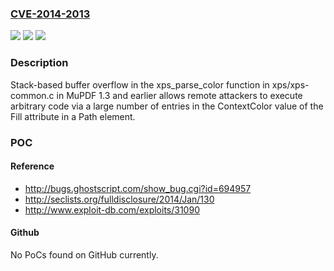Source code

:### [CVE-2014-2013](https://cve.mitre.org/cgi-bin/cvename.cgi?name=CVE-2014-2013)
![](https://img.shields.io/static/v1?label=Product&message=n%2Fa&color=blue)
![](https://img.shields.io/static/v1?label=Version&message=n%2Fa&color=blue)
![](https://img.shields.io/static/v1?label=Vulnerability&message=n%2Fa&color=brighgreen)

### Description

Stack-based buffer overflow in the xps_parse_color function in xps/xps-common.c in MuPDF 1.3 and earlier allows remote attackers to execute arbitrary code via a large number of entries in the ContextColor value of the Fill attribute in a Path element.

### POC

#### Reference
- http://bugs.ghostscript.com/show_bug.cgi?id=694957
- http://seclists.org/fulldisclosure/2014/Jan/130
- http://www.exploit-db.com/exploits/31090

#### Github
No PoCs found on GitHub currently.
-=-=-=-=-
• **PROBLEM TO SOLVE**
The lines wanted are those from the one holding "- http://seclists.org/fulldisclosure/2014/Jan/130" through the final line of the listing; print them exactly.

• **SOLUTION TO THE PROBLEM**
- http://seclists.org/fulldisclosure/2014/Jan/130
- http://www.exploit-db.com/exploits/31090

#### Github
No PoCs found on GitHub currently.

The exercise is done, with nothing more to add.